Top of MATERIAL SUPPLIED

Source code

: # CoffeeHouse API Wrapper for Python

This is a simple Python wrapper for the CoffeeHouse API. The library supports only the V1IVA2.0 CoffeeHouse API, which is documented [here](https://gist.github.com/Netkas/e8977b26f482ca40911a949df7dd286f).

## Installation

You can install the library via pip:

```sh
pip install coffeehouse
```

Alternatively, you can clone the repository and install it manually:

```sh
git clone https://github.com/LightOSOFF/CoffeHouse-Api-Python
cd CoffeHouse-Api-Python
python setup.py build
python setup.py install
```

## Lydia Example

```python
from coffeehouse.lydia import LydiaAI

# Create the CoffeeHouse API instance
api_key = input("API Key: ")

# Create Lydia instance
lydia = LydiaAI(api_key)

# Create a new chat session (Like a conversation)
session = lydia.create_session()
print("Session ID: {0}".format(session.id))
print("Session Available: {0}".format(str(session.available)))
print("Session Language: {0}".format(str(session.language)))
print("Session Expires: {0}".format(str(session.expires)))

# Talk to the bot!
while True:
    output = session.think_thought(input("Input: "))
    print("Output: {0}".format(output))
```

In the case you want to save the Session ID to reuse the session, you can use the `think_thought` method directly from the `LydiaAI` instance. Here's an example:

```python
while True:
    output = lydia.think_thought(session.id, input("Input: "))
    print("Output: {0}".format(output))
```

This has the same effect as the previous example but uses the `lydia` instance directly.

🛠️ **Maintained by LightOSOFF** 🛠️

Bottom of MATERIAL SUPPLIED

## EXERCISE DETAILS
Transcribe only what runs from the line with "This has the" to the last line above, keeping every line exactly as written.

## TASK ANSWER
This has the same effect as the previous example but uses the `lydia` instance directly.

🛠️ **Maintained by LightOSOFF** 🛠️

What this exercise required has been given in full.